▶ [WORK TO BE COMPLETED] For the records below, tally the lines that include the word "spectrophotometric" and give only the tally.

====== DATA FOR THIS EXERCISE ======

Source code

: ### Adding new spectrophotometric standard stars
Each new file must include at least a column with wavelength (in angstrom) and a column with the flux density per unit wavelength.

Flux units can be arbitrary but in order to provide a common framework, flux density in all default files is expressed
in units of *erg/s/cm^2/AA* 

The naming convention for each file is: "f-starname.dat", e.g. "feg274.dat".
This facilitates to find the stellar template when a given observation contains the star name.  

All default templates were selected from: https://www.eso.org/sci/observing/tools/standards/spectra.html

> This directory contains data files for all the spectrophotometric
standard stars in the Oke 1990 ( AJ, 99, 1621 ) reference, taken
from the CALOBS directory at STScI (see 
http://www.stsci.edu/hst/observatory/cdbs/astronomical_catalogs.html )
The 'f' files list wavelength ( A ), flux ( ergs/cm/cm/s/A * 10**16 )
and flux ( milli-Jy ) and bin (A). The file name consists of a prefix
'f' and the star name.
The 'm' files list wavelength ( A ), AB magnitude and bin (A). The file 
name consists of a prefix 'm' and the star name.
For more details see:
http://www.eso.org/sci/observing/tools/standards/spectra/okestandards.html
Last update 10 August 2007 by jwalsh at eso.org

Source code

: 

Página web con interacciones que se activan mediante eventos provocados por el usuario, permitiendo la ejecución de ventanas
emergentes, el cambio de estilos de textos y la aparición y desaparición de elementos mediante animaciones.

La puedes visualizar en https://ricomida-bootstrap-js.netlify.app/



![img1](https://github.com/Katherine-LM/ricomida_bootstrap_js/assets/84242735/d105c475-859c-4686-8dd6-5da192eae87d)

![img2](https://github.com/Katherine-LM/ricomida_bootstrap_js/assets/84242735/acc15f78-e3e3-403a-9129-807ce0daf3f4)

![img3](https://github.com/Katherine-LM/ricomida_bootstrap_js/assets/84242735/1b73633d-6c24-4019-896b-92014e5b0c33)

======

▶ [EXERCISE ANSWER] 2